Front Page Continuation (72) Inventor Klaus Vogelsank Germany Day 7180 Crailsheim Wilhelm von Kettererstrasse 17

Claims (9)

[Claims] 1. A fixed casing capable of being filled with a working fluid, a rotary impeller connected to a drive shaft, and a fixed impeller movable to move out of a concentric position with respect to the rotary impeller. The fluid retarder is provided with an adjusting means (12) for moving the fixed impeller (4) to an eccentric position, and at each position of the fixed impeller (4), a braking reaction acting on the fixed impeller (4). A hydrodynamic retarder, characterized in that a balance is maintained between the force and the opposite adjusting force exerted by the adjusting means (12). 2. The fixed impeller (4) has a linear guide means (1).
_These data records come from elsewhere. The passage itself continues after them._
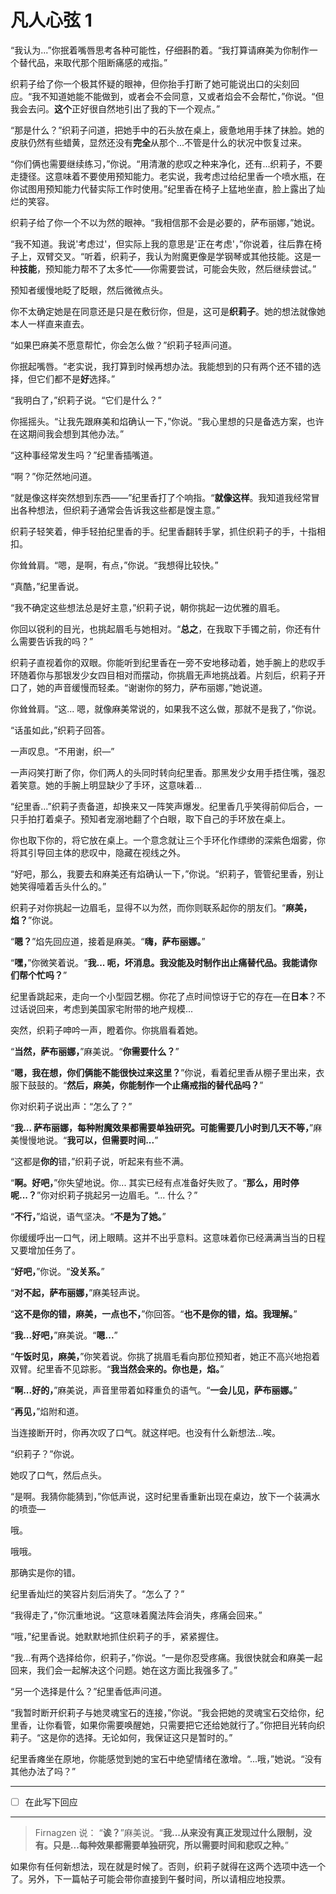 # 凡人心弦 1

“我认为...”你抿着嘴唇思考各种可能性，仔细斟酌着。“我打算请麻美为你制作一个替代品，来取代那个阻断痛感的戒指。”

织莉子给了你一个极其怀疑的眼神，但你抬手打断了她可能说出口的尖刻回应。“我不知道她能不能做到，或者会不会同意，又或者焰会不会帮忙，”你说。“但我会去问。**这个**正好很自然地引出了我的下一个观点。”

“那是什么？”织莉子问道，把她手中的石头放在桌上，疲惫地用手抹了抹脸。她的皮肤仍然有些蜡黄，显然还没有**完全**从那个...不管是什么的状况中恢复过来。

“你们俩也需要继续练习，”你说。“用清澈的悲叹之种来净化，还有...织莉子，不要走捷径。这意味着不要使用预知能力。老实说，我考虑过给纪里香一个喷水瓶，在你试图用预知能力代替实际工作时使用。”纪里香在椅子上猛地坐直，脸上露出了灿烂的笑容。

织莉子给了你一个不以为然的眼神。“我相信那不会是必要的，萨布丽娜，”她说。

“我不知道。我说'考虑过'，但实际上我的意思是'正在考虑'，”你说着，往后靠在椅子上，双臂交叉。“听着，织莉子，我认为附魔更像是学钢琴或其他技能。这是一种**技能**，预知能力帮不了太多忙——你需要尝试，可能会失败，然后继续尝试。”

预知者缓慢地眨了眨眼，然后微微点头。

你不太确定她是在同意还是只是在敷衍你，但是，这可是**织莉子**。她的想法就像她本人一样直来直去。

“如果巴麻美不愿意帮忙，你会怎么做？”织莉子轻声问道。

你抿起嘴唇。“老实说，我打算到时候再想办法。我能想到的只有两个还不错的选择，但它们都不是**好**选择。”

“我明白了，”织莉子说。“它们是什么？”

你摇摇头。“让我先跟麻美和焰确认一下，”你说。“我心里想的只是备选方案，也许在这期间我会想到其他办法。”

“这种事经常发生吗？”纪里香插嘴道。

“啊？”你茫然地问道。

“就是像这样突然想到东西——”纪里香打了个响指。“**就像这样**。我知道我经常冒出各种想法，但织莉子通常会告诉我这些都是馊主意。”

织莉子轻笑着，伸手轻拍纪里香的手。纪里香翻转手掌，抓住织莉子的手，十指相扣。

你耸耸肩。“嗯，是啊，有点，”你说。“我想得比较快。”

“真酷，”纪里香说。

“我不确定这些想法总是好主意，”织莉子说，朝你挑起一边优雅的眉毛。

你回以锐利的目光，也挑起眉毛与她相对。“**总之**，在我取下手镯之前，你还有什么需要告诉我的吗？”

织莉子直视着你的双眼。你能听到纪里香在一旁不安地移动着，她手腕上的悲叹手环随着你与那银发少女四目相对而摆动，你挑眉无声地挑战着。片刻后，织莉子开口了，她的声音缓慢而轻柔。“谢谢你的努力，萨布丽娜，”她说道。

你耸耸肩。“这... 嗯，就像麻美常说的，如果我不这么做，那就不是我了，”你说。

“话虽如此，”织莉子回答。

一声叹息。“不用谢，织—”

一声闷笑打断了你，你们两人的头同时转向纪里香。那黑发少女用手捂住嘴，强忍着笑意。她的手腕上明显缺少了手环，这意味着...

“纪里香...”织莉子责备道，却换来又一阵笑声爆发。纪里香几乎笑得前仰后合，一只手拍打着桌子。预知者宠溺地翻了个白眼，取下自己的手环放在桌上。

你也取下你的，将它放在桌上。一个意念就让三个手环化作缥缈的深紫色烟雾，你将其引导回主体的悲叹中，隐藏在视线之外。

“好吧，那么，我要去和麻美还有焰确认一下，”你说。“织莉子，管管纪里香，别让她笑得噎着舌头什么的。”

织莉子对你挑起一边眉毛，显得不以为然，而你则联系起你的朋友们。“**麻美，焰？**”你说。

“**嗯？**”焰先回应道，接着是麻美。“**嗨，萨布丽娜。**”

“**嘿，**”你微笑着说。“**我... 呃，坏消息。我没能及时制作出止痛替代品。我能请你们帮个忙吗？**”

纪里香跳起来，走向一个小型园艺棚。你花了点时间惊讶于它的存在—在**日本**？不过话说回来，考虑到美国家宅附带的地产规模...

突然，织莉子呻吟一声，瞪着你。你挑眉看着她。

“**当然，萨布丽娜，**”麻美说。“**你需要什么？**”

“**嗯，我在想，你们俩能不能很快过来这里？**”你说，看着纪里香从棚子里出来，衣服下鼓鼓的。“**然后，麻美，你能制作一个止痛戒指的替代品吗？**”

你对织莉子说出声：“怎么了？”

“**我... 萨布丽娜，每种附魔效果都需要单独研究。可能需要几小时到几天不等，**”麻美慢慢地说。“**我可以，但需要时间...**”

“这都是**你的**错，”织莉子说，听起来有些不满。

“**啊。好吧，**”你失望地说。你... 其实已经有点准备好失败了。“**那么，用时停呢...？**”你对织莉子挑起另一边眉毛。“... 什么？”

“**不行，**”焰说，语气坚决。“**不是为了她。**”

你缓缓呼出一口气，闭上眼睛。这并不出乎意料。这意味着你已经满满当当的日程又要增加任务了。

“**好吧，**”你说。“**没关系。**”

“**对不起，萨布丽娜，**”麻美轻声说。

“**这不是你的错，麻美，一点也不，**”你回答。“**也不是你的错，焰。我理解。**”

“**我...好吧，**”麻美说。“**嗯...**”

“**午饭时见，麻美，**”你笑着说。你挑了挑眉毛看向那位预知者，她正不高兴地抱着双臂。纪里香不见踪影。“**我当然会来的。你也是，焰。**”

“**啊...好的，**”麻美说，声音里带着如释重负的语气。“**一会儿见，萨布丽娜。**”

“**再见，**”焰附和道。

当连接断开时，你再次叹了口气。就这样吧。也没有什么新想法...唉。

“织莉子？”你说。

她叹了口气，然后点头。

“是啊。我猜你能猜到，”你低声说，这时纪里香重新出现在桌边，放下一个装满水的喷壶—

哦。

哦哦。

那确实是你的错。

纪里香灿烂的笑容片刻后消失了。“怎么了？”

“我得走了，”你沉重地说。“这意味着魔法阵会消失，疼痛会回来。”

“哦，”纪里香说。她默默地抓住织莉子的手，紧紧握住。

“我...有两个选择给你，织莉子，”你说。“一是你忍受疼痛。我很快就会和麻美一起回来，我们会一起解决这个问题。她在这方面比我强多了。”

“另一个选择是什么？”纪里香低声问道。

“我暂时断开织莉子与她灵魂宝石的连接，”你说。“我会把她的灵魂宝石交给你，纪里香，让你看管，如果你需要唤醒她，只需要把它还给她就行了。”你把目光转向织莉子。“这是你的选择。无论如何，我保证这只是暂时的。”

纪里香瘫坐在原地，你能感觉到她的宝石中绝望情绪在激增。“...哦，”她说。“没有其他办法了吗？”

---

- [ ] 在此写下回应

---

> Firnagzen 说： “**诶？**”麻美说。“**我...从来没有真正发现过什么限制，没有。只是...每种效果都需要单独研究，所以需要时间和悲叹之种。**”

如果你有任何新想法，现在就是时候了。否则，织莉子就得在这两个选项中选一个了。另外，下一篇帖子可能会带你直接到午餐时间，所以请相应地投票。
Fluid retarder according to claim 1, guided by 0). 3. A linear guide means (10) for adjusting piston
Adjusting means (1) configured as a cylinder (13) with (14)
3. The fluid retarder according to claim 1, which is directly connected to 2). 4. The blade row (7) of the fixed impeller (4) is orthogonal to the axis (11) of the linear guide means (10) and is fixed to the fixed shaft (6) of the same impeller (4). The fluid retarder according to any one of claims 1 to 3, wherein at least one blade is reduced on one side of the blade row (7) near the passing reference plane (8). 5. The fixed impeller (4) according to claim 1, wherein the adjusting means (12) allows it to swivel about a center of rotation (17) which is off the fixed axis (6). 4. The fluid type retarder according to any one of 4 to 4. 6. Cylinder (13) of the adjusting means (12) is controlled-
A pressure source (16) in communication via the adjusting means (15), whereby the pressure acting on the adjusting piston (14) of the adjusting means (12) can be adjusted. 1 to 5
The fluid-type retarder according to any one of 1 to 3 above. 7. The fixed impeller (4) in the casing (2) at one end position of the adjusting means (12) is a rotary impeller.
The fluid type retarder according to any one of claims 1 to 6, which concentrically faces (3). 8. When the maximum pressure is supplied to the cylinder (13) of the adjusting means (12), the fixed impeller (4) turns into a rotating impeller (3).
8. A hydraulic retarder according to any of claims 1 to 7, adapted to reach a position concentric with respect to. 9. The casing according to claim 1, wherein the casing (2) having a working space between the rotary impeller (3) and the fixed impeller (4) is drainable. The described fluid retarder.